Nous tenons à vous faire part de trois nouveaux protocoles d’action… nouveaux dans le sens qu’après au moins 2 ans d’essai dans notre clinique, nous pouvons les proposer aux patients tunisiens en toute confiance. Aujourd’hui, dans notre centre, nous sommes à plus de 30% de grossesses avec FIV et 20 à 25% d’enfants réellement nés, cela paraît minime mais en France à titre d’information, 18% d’enfants voient réellement le jour.

1- L’IMSI pour Intra Magnification Sperme Investigation. Les stérilités masculines sont en augmentation et la qualité des spermatozoïdes a baissé de 20%. Le testicule est très sensible à la chaleur, au tabac, à l’alcool, etc.  Aujourd’hui heureusement, le spermogramme est plus accepté qu’autrefois. Avec la technique classique, l’ICSI, on peut grossir un spermatozoïde 400 fois, cela permet de repérer des anomalies mais pas toutes les malformations qui expliquent l’échec de la fécondation. Désormais, avec l’IMSI, les spermatozoïdes sont grossis au microscope et avec une caméra numérique 6000 fois. Et l’air filtré, donc contrôlé du laboratoire, représente 2 ou 3% de grossesse en plus grâce à une meilleure qualité de vie pour ces organismes vivants.

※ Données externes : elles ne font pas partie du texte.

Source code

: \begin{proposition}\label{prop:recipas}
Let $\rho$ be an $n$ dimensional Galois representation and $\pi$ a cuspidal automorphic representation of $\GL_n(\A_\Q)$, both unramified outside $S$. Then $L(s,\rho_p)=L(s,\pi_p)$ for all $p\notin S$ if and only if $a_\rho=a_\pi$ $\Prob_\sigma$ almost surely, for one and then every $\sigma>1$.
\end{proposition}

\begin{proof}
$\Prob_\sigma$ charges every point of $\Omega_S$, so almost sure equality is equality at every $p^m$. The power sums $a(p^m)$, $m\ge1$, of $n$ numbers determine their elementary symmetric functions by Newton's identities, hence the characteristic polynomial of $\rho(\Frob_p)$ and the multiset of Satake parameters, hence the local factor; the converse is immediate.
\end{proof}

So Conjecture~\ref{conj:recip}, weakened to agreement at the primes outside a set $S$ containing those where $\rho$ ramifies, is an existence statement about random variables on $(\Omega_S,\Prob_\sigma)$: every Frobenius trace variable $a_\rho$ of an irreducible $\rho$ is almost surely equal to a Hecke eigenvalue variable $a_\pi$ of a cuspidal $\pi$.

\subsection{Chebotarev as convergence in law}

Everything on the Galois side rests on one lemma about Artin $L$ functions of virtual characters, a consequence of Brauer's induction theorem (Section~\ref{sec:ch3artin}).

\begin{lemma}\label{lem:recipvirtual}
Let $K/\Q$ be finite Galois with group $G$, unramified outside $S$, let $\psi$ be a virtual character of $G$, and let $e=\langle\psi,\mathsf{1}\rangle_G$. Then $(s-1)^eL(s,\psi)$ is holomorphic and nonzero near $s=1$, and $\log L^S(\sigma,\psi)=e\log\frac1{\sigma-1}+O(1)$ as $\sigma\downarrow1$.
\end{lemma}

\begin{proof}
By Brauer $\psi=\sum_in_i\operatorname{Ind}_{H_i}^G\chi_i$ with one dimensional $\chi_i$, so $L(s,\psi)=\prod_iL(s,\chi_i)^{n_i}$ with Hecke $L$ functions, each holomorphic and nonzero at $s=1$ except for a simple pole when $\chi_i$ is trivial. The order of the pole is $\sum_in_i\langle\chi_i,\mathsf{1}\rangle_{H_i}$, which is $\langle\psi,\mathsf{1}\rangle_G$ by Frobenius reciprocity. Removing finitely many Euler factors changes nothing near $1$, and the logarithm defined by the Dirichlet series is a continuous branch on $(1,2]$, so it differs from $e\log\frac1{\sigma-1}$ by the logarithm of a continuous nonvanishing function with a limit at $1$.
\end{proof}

2- La MIV pour Maturation In Vitro. Il y a un profil génétique de la stérilité des femmes méditerranéennes: elles ont des prédispositions génétiques à l’obésité et au diabète, et leurs ovaires présentent des problèmes de kystes. Elles risquent de faire des réponses explosives (entendez des réactions) aux hormones nécessaires aux FIV, réactions pouvant aller jusqu’à la mort. Pour cette population par exemple, nous préférons donc proposer la MIV, la maturation, c’est-à-dire que les hormones sont données à l’embryon pendant la phase in vitro afin de protéger la santé de la mère.

La MIV consiste à prélever, sous anesthésie, des ovocytes à un stade précoce “dit immatures” et à les faire “mûrir” pendant 28h en laboratoire dans un milieu de culture adapté. Après avoir été fécondés dans une éprouvette, les ovules sont réimplantés dans l’utérus comme pour une FIV. Cela représente plus de travail pour le laboratoire, mai c’est un réel avantage pour les patientes. Cette technique de maturation des ovocytes ne demande pas de stimulation ovarienne, et donc supprime les risques d’hyperstimulation grave pour les patientes. Les hormones sont injectées directement dans l’embryon, avec suffisamment de recul nécessaire pour établir qu’aucune conséquence pathologique n’a été décelée sur les enfants nés de ce protocole. Ceci constitue une chance pour les patientes supportant mal les stimulations ovariennes ou présentant comme c’est souvent le cas ici, des syndromes d’ovaire poly kystiques.